Ross realized that the cysts were actually the malaria parasite. This discovery was such a historic breakthrough that, along with other work he performed, it earned Ross the 1902 Nobel Prize in Medicine. The parasite, known as Plasmodia, is only carried by one species of mosquito: the Anopheles mosquito. Dr. Fox said that the most virulent species of the malaria parasite is Plasmodia falciparum, which is responsible for 50% of malaria infections and 95% of its deaths.
“Each time the parasites are released into the blood, there is a loss of oxygen-carrying red blood cells,” Dr. Fox. “During the blood stage, falciparum has the ability to alter the red blood cells’ surface, causing them to stick to blood vessel walls. This causes a sludging of red blood cells and impairment of oxygen to the brain.”
If untreated, the brain swells and the deprivation of red blood cells cause the heart and lungs to fail.
According to Dr. Fox, a treatment for malaria was discovered in Peru in the 1600s by using the bark of the Cinchona tree. Today it is known as quinine.
“In World War II, many battles in the South Pacific, between the U.S. and Japanese armies, were solely for the purpose of securing islands that supported the growth of quinine,” he said. “Later, this ingredient was chemically modified into chloroquine, the first synthetic antimalarial medication.”
All forms of malaria used to be sensitive to chloroquine, but after several decades of treatment, it adapted to the drug and became resistant to it, much as it is to artemesinin now. Dr. Fox said that chloroquine is only still effective in parts of the Caribbean and Latin America. Elsewhere, drugs like mefloquine, malarone, and doxycycline are used.

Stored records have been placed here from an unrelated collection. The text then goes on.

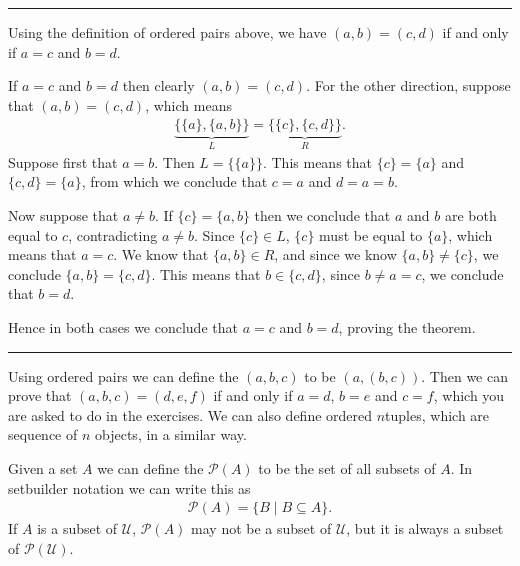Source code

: \documentclass[letterpaper,10pt,english]{sphinxmanual}
\begin{document}
\bigskip\hrule\bigskip


\sphinxAtStartPar
{} Using the definition of ordered pairs above, we have \((a, b) = (c, d)\) if and only if \(a = c\) and \(b = d\).

\sphinxAtStartPar
{} If \(a = c\) and \(b = d\) then clearly \((a, b) = (c, d)\). For the other direction, suppose that \((a, b) = (c, d)\), which means
\begin{equation*}
\begin{split}\underbrace{\{\{a\}, \{a, b\}\}}_L = \underbrace{\{\{c\}, \{c, d\}\}}_R.\end{split}
\end{equation*}
\sphinxAtStartPar
Suppose first that \(a = b\). Then \(L = \{\{a\}\}\). This means that \(\{c\} = \{a\}\) and \(\{c, d\} = \{a\}\), from which we conclude that \(c = a\) and \(d = a = b\).

\sphinxAtStartPar
Now suppose that \(a \neq b\). If \(\{c\} = \{a, b\}\) then we conclude that \(a\) and \(b\) are both equal to \(c\), contradicting \(a \neq b\). Since \(\{c\}\in L\), \(\{c\}\) must be equal to \(\{a\}\), which means that \(a = c\). We know that \(\{a, b\} \in R\), and since we know \(\{a, b\}\neq \{c\}\), we conclude \(\{a, b\} = \{c, d\}\). This means that \(b \in\{c, d\}\), since \(b \neq a = c\), we conclude that \(b = d\).

\sphinxAtStartPar
Hence in both cases we conclude that \(a = c\) and \(b = d\), proving the theorem.


\bigskip\hrule\bigskip


\sphinxAtStartPar
Using ordered pairs we can define the  \((a, b, c)\) to be \((a, (b, c))\). Then we can prove that \((a, b, c) = (d, e, f)\) if and only if \(a = d\), \(b = e\) and \(c = f\), which you are asked to do in the exercises. We can also define ordered \(n\)\sphinxhyphen{}tuples, which are sequence of \(n\) objects, in a similar way.

\sphinxAtStartPar
Given a set \(A\) we can define the  \(\mathcal P(A)\) to be the set of all subsets of \(A\). In set\sphinxhyphen{}builder notation we can write this as
\begin{equation*}
\begin{split}\mathcal P(A) = \{B \mid B \subseteq A\}.\end{split}
\end{equation*}
\sphinxAtStartPar
If \(A\) is a subset of \(\mathcal U\), \(\mathcal P(A)\) may not be a subset of \(\mathcal U\), but it is always a subset of \(\mathcal P(\mathcal U)\).
\end{document}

“Malaria is still prevalent in 106 countries,” he said. “There are ongoing efforts today by the World Health Organization to try to prevent and reduce malaria—for example, by distribution of treated mosquito netting, educational efforts for the native population, aggressive medication treatments, and the spraying of insecticides to reduce the mosquito population—but this is not enough.”
Other solutions suggest killing off mosquitoes entirely and developing malaria vaccinations. One vaccination, Dr. Fox said, resulted in a 50% reduction in malaria in African children. Eradicating mosquitoes and providing vaccinations will likely continue to be the two most important efforts to reduce malaria deaths.